• **SOURCE DATA**
***
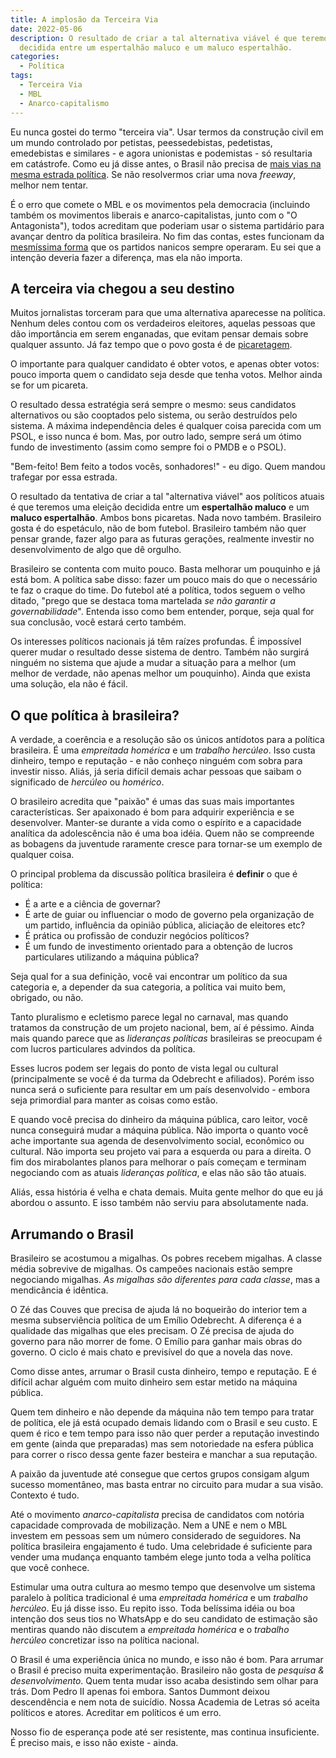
 ```yaml
---
title: A implosão da Terceira Via
date: 2022-05-06
description: O resultado de criar a tal alternativa viável é que teremos uma eleição
  decidida entre um espertalhão maluco e um maluco espertalhão.
categories:
  - Política
tags:
  - Terceira Via
  - MBL
  - Anarco-capitalismo
---
```

Eu nunca gostei do termo "terceira via". Usar termos da construção civil em um mundo controlado por petistas, peessedebistas, pedetistas, emedebistas e similares - e agora unionistas e podemistas - só resultaria em catástrofe. Como eu já disse antes, o Brasil não precisa de [mais vias na mesma estrada política](https://llsaboya.com/p/terceira-precisamos-e-de-estradas/). Se não resolvermos criar uma nova *freeway*, melhor nem tentar.

É o erro que comete o MBL e os movimentos pela democracia (incluindo também os movimentos liberais e anarco-capitalistas, junto com o "O Antagonista"), todos acreditam que poderiam usar o sistema partidário para avançar dentro da política brasileira. No fim das contas, estes funcionam da [mesmíssima forma](https://llsaboya.com/p/formacao-de-uma-terceira-via-para-2022/) que os partidos nanicos sempre operaram. Eu sei que a intenção deveria fazer a diferença, mas ela não importa.

## A terceira via chegou a seu destino

Muitos jornalistas torceram para que uma alternativa aparecesse na política. Nenhum deles contou com os verdadeiros eleitores, aquelas pessoas que dão importância em serem enganadas, que evitam pensar demais sobre qualquer assunto. Já faz tempo que o povo gosta é de [picaretagem](https://crusoe.uol.com.br/edicoes/207/era-de-ouro-dos-picaretas/).

O importante para qualquer candidato é obter votos, e apenas obter votos: pouco importa quem o candidato seja desde que tenha votos. Melhor ainda se for um picareta.

O resultado dessa estratégia será sempre o mesmo: seus candidatos alternativos ou são cooptados pelo sistema, ou serão destruídos pelo sistema. A máxima independência deles é qualquer coisa parecida com um PSOL, e isso nunca é bom. Mas, por outro lado, sempre será um ótimo fundo de investimento (assim como sempre foi o PMDB e o PSOL).

"Bem-feito! Bem feito a todos vocês, sonhadores!" - eu digo. Quem mandou trafegar por essa estrada.

O resultado da tentativa de criar a tal "alternativa viável" aos políticos atuais é que teremos uma eleição decidida entre um **espertalhão maluco** e um **maluco espertalhão**. Ambos bons picaretas. Nada novo também. Brasileiro gosta é do espetáculo, não de bom futebol. Brasileiro também não quer pensar grande, fazer algo para as futuras gerações, realmente investir no desenvolvimento de algo que dê orgulho.

Brasileiro se contenta com muito pouco. Basta melhorar um pouquinho e já está bom. A política sabe disso: fazer um pouco mais do que o necessário te faz o craque do time. Do futebol até a política, todos seguem o velho ditado, "prego que se destaca toma martelada *se não garantir a governabilidade*". Entenda isso como bem entender, porque, seja qual for sua conclusão, você estará certo também.

Os interesses políticos nacionais já têm raízes profundas. É impossível querer mudar o resultado desse sistema de dentro. Também não surgirá ninguém no sistema que ajude a mudar a situação para a melhor (um melhor de verdade, não apenas melhor um pouquinho). Ainda que exista uma solução, ela não é fácil.

## O que política à brasileira?
A verdade, a coerência e a resolução são os únicos antídotos para a política brasileira. É  uma *empreitada homérica* e um *trabalho hercúleo*. Isso custa dinheiro, tempo e reputação - e não conheço ninguém com sobra para investir nisso. Aliás, já seria difícil demais achar pessoas que saibam o significado de *hercúleo* ou *homérico*.

O brasileiro acredita que "paixão" é umas das suas mais importantes características. Ser apaixonado é bom para adquirir experiência e se desenvolver. Manter-se durante a vida como o espírito e a capacidade analítica da adolescência não é uma boa idéia. Quem não se compreende as bobagens da juventude raramente cresce para tornar-se um exemplo de qualquer coisa.

O principal problema da discussão política brasileira é **definir** o que é política:
- É a arte e a ciência de governar?
- É arte de guiar ou influenciar o modo de governo pela organização de um partido, influência da opinião pública, aliciação de eleitores etc?
- É prática ou profissão de conduzir negócios políticos?
- É um fundo de investimento orientado para a obtenção de lucros particulares utilizando a máquina pública?

Seja qual for a sua definição, você vai encontrar um político da sua categoria e, a depender da sua categoria, a política vai muito bem, obrigado, ou não.

Tanto pluralismo e ecletismo parece legal no carnaval, mas quando tratamos da construção de um projeto nacional, bem, aí é péssimo. Ainda mais quando parece que as *lideranças políticas* brasileiras se preocupam é com lucros particulares advindos da política. 

Esses lucros podem ser legais do ponto de vista legal ou cultural (principalmente se você é da turma da Odebrecht e afiliados). Porém isso nunca será o suficiente para resultar em um país desenvolvido - embora seja primordial para manter as coisas como estão.

E quando você precisa do dinheiro da máquina pública, caro leitor, você nunca conseguirá mudar a máquina pública. Não importa o quanto você ache importante sua agenda de desenvolvimento social, econômico ou cultural. Não importa seu projeto vai para a esquerda ou para a direita. O fim dos mirabolantes planos para melhorar o país começam e terminam negociando com as atuais *lideranças política*, e elas não são tão atuais.

Aliás, essa história é velha e chata demais. Muita gente melhor do que eu já abordou o assunto. E isso também não serviu para absolutamente nada. 

## Arrumando o Brasil

Brasileiro se acostumou a migalhas. Os pobres recebem migalhas. A classe média sobrevive de migalhas. Os campeões nacionais estão sempre negociando migalhas. *As migalhas são diferentes para cada classe*, mas a mendicância é idêntica. 

O Zé das Couves que precisa de ajuda lá no boqueirão do interior tem a mesma subserviência política de um Emílio Odebrecht. A diferença é a qualidade das migalhas que eles precisam. O Zé precisa de ajuda do governo para não morrer de fome. O Emílio para ganhar mais obras do governo. O ciclo é mais chato e previsível do que a novela das nove.

Como disse antes, arrumar o Brasil custa dinheiro, tempo e reputação. E é difícil achar alguém com muito dinheiro sem estar metido na máquina pública. 

Quem tem dinheiro e não depende da máquina não tem tempo para tratar de política, ele já está ocupado demais lidando com o Brasil e seu custo. E quem é rico e tem tempo para isso não quer perder a reputação investindo em gente (ainda que preparadas) mas sem notoriedade na esfera pública para correr o risco dessa gente fazer besteira e manchar a sua reputação.

A paixão da juventude até consegue que certos grupos consigam algum sucesso momentâneo, mas basta entrar no circuito para mudar a sua visão. Contexto é tudo. 

Até o movimento *anarco-capitalista* precisa de candidatos com notória capacidade comprovada de mobilização. Nem a UNE e nem o MBL investem em pessoas sem um número considerado de seguidores. Na política brasileira engajamento é tudo. Uma celebridade é suficiente para vender uma mudança enquanto também elege junto toda a velha política que você conhece.

Estimular uma outra cultura ao mesmo tempo que desenvolve um sistema paralelo à política tradicional é uma *empreitada homérica* e um *trabalho hercúleo*. Eu já disse isso. Eu repito isso. Toda belíssima idéia ou boa intenção dos seus tios no WhatsApp e do seu candidato de estimação são mentiras quando não discutem a *empreitada homérica* e o *trabalho hercúleo* concretizar isso na política nacional.

O Brasil é uma experiência única no mundo, e isso não é bom. Para arrumar o Brasil é preciso muita experimentação. Brasileiro não gosta de *pesquisa & desenvolvimento*. Quem tenta mudar isso acaba desistindo sem olhar para trás. Dom Pedro II apenas foi embora. Santos Dummont deixou descendência e nem nota de suicídio. Nossa Academia de Letras só aceita políticos e atores. Acreditar em políticos é um erro.

Nosso fio de esperança pode até ser resistente, mas continua insuficiente. É preciso mais, e isso não existe - ainda.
***
Set the preceding data down again word for word, omitting images.

 ```yaml
---
title: A implosão da Terceira Via
date: 2022-05-06
description: O resultado de criar a tal alternativa viável é que teremos uma eleição
  decidida entre um espertalhão maluco e um maluco espertalhão.
categories:
  - Política
tags:
  - Terceira Via
  - MBL
  - Anarco-capitalismo
---
```

Eu nunca gostei do termo "terceira via". Usar termos da construção civil em um mundo controlado por petistas, peessedebistas, pedetistas, emedebistas e similares - e agora unionistas e podemistas - só resultaria em catástrofe. Como eu já disse antes, o Brasil não precisa de [mais vias na mesma estrada política](https://llsaboya.com/p/terceira-precisamos-e-de-estradas/). Se não resolvermos criar uma nova *freeway*, melhor nem tentar.

É o erro que comete o MBL e os movimentos pela democracia (incluindo também os movimentos liberais e anarco-capitalistas, junto com o "O Antagonista"), todos acreditam que poderiam usar o sistema partidário para avançar dentro da política brasileira. No fim das contas, estes funcionam da [mesmíssima forma](https://llsaboya.com/p/formacao-de-uma-terceira-via-para-2022/) que os partidos nanicos sempre operaram. Eu sei que a intenção deveria fazer a diferença, mas ela não importa.

## A terceira via chegou a seu destino

Muitos jornalistas torceram para que uma alternativa aparecesse na política. Nenhum deles contou com os verdadeiros eleitores, aquelas pessoas que dão importância em serem enganadas, que evitam pensar demais sobre qualquer assunto. Já faz tempo que o povo gosta é de [picaretagem](https://crusoe.uol.com.br/edicoes/207/era-de-ouro-dos-picaretas/).

O importante para qualquer candidato é obter votos, e apenas obter votos: pouco importa quem o candidato seja desde que tenha votos. Melhor ainda se for um picareta.

O resultado dessa estratégia será sempre o mesmo: seus candidatos alternativos ou são cooptados pelo sistema, ou serão destruídos pelo sistema. A máxima independência deles é qualquer coisa parecida com um PSOL, e isso nunca é bom. Mas, por outro lado, sempre será um ótimo fundo de investimento (assim como sempre foi o PMDB e o PSOL).

"Bem-feito! Bem feito a todos vocês, sonhadores!" - eu digo. Quem mandou trafegar por essa estrada.

O resultado da tentativa de criar a tal "alternativa viável" aos políticos atuais é que teremos uma eleição decidida entre um **espertalhão maluco** e um **maluco espertalhão**. Ambos bons picaretas. Nada novo também. Brasileiro gosta é do espetáculo, não de bom futebol. Brasileiro também não quer pensar grande, fazer algo para as futuras gerações, realmente investir no desenvolvimento de algo que dê orgulho.

Brasileiro se contenta com muito pouco. Basta melhorar um pouquinho e já está bom. A política sabe disso: fazer um pouco mais do que o necessário te faz o craque do time. Do futebol até a política, todos seguem o velho ditado, "prego que se destaca toma martelada *se não garantir a governabilidade*". Entenda isso como bem entender, porque, seja qual for sua conclusão, você estará certo também.

Os interesses políticos nacionais já têm raízes profundas. É impossível querer mudar o resultado desse sistema de dentro. Também não surgirá ninguém no sistema que ajude a mudar a situação para a melhor (um melhor de verdade, não apenas melhor um pouquinho). Ainda que exista uma solução, ela não é fácil.

## O que política à brasileira?
A verdade, a coerência e a resolução são os únicos antídotos para a política brasileira. É  uma *empreitada homérica* e um *trabalho hercúleo*. Isso custa dinheiro, tempo e reputação - e não conheço ninguém com sobra para investir nisso. Aliás, já seria difícil demais achar pessoas que saibam o significado de *hercúleo* ou *homérico*.

O brasileiro acredita que "paixão" é umas das suas mais importantes características. Ser apaixonado é bom para adquirir experiência e se desenvolver. Manter-se durante a vida como o espírito e a capacidade analítica da adolescência não é uma boa idéia. Quem não se compreende as bobagens da juventude raramente cresce para tornar-se um exemplo de qualquer coisa.

O principal problema da discussão política brasileira é **definir** o que é política:
- É a arte e a ciência de governar?
- É arte de guiar ou influenciar o modo de governo pela organização de um partido, influência da opinião pública, aliciação de eleitores etc?
- É prática ou profissão de conduzir negócios políticos?
- É um fundo de investimento orientado para a obtenção de lucros particulares utilizando a máquina pública?

Seja qual for a sua definição, você vai encontrar um político da sua categoria e, a depender da sua categoria, a política vai muito bem, obrigado, ou não.

Tanto pluralismo e ecletismo parece legal no carnaval, mas quando tratamos da construção de um projeto nacional, bem, aí é péssimo. Ainda mais quando parece que as *lideranças políticas* brasileiras se preocupam é com lucros particulares advindos da política. 

Esses lucros podem ser legais do ponto de vista legal ou cultural (principalmente se você é da turma da Odebrecht e afiliados). Porém isso nunca será o suficiente para resultar em um país desenvolvido - embora seja primordial para manter as coisas como estão.

E quando você precisa do dinheiro da máquina pública, caro leitor, você nunca conseguirá mudar a máquina pública. Não importa o quanto você ache importante sua agenda de desenvolvimento social, econômico ou cultural. Não importa seu projeto vai para a esquerda ou para a direita. O fim dos mirabolantes planos para melhorar o país começam e terminam negociando com as atuais *lideranças política*, e elas não são tão atuais.

Aliás, essa história é velha e chata demais. Muita gente melhor do que eu já abordou o assunto. E isso também não serviu para absolutamente nada. 

## Arrumando o Brasil

Brasileiro se acostumou a migalhas. Os pobres recebem migalhas. A classe média sobrevive de migalhas. Os campeões nacionais estão sempre negociando migalhas. *As migalhas são diferentes para cada classe*, mas a mendicância é idêntica. 

O Zé das Couves que precisa de ajuda lá no boqueirão do interior tem a mesma subserviência política de um Emílio Odebrecht. A diferença é a qualidade das migalhas que eles precisam. O Zé precisa de ajuda do governo para não morrer de fome. O Emílio para ganhar mais obras do governo. O ciclo é mais chato e previsível do que a novela das nove.

Como disse antes, arrumar o Brasil custa dinheiro, tempo e reputação. E é difícil achar alguém com muito dinheiro sem estar metido na máquina pública. 

Quem tem dinheiro e não depende da máquina não tem tempo para tratar de política, ele já está ocupado demais lidando com o Brasil e seu custo. E quem é rico e tem tempo para isso não quer perder a reputação investindo em gente (ainda que preparadas) mas sem notoriedade na esfera pública para correr o risco dessa gente fazer besteira e manchar a sua reputação.

A paixão da juventude até consegue que certos grupos consigam algum sucesso momentâneo, mas basta entrar no circuito para mudar a sua visão. Contexto é tudo. 

Até o movimento *anarco-capitalista* precisa de candidatos com notória capacidade comprovada de mobilização. Nem a UNE e nem o MBL investem em pessoas sem um número considerado de seguidores. Na política brasileira engajamento é tudo. Uma celebridade é suficiente para vender uma mudança enquanto também elege junto toda a velha política que você conhece.

Estimular uma outra cultura ao mesmo tempo que desenvolve um sistema paralelo à política tradicional é uma *empreitada homérica* e um *trabalho hercúleo*. Eu já disse isso. Eu repito isso. Toda belíssima idéia ou boa intenção dos seus tios no WhatsApp e do seu candidato de estimação são mentiras quando não discutem a *empreitada homérica* e o *trabalho hercúleo* concretizar isso na política nacional.

O Brasil é uma experiência única no mundo, e isso não é bom. Para arrumar o Brasil é preciso muita experimentação. Brasileiro não gosta de *pesquisa & desenvolvimento*. Quem tenta mudar isso acaba desistindo sem olhar para trás. Dom Pedro II apenas foi embora. Santos Dummont deixou descendência e nem nota de suicídio. Nossa Academia de Letras só aceita políticos e atores. Acreditar em políticos é um erro.

Nosso fio de esperança pode até ser resistente, mas continua insuficiente. É preciso mais, e isso não existe - ainda.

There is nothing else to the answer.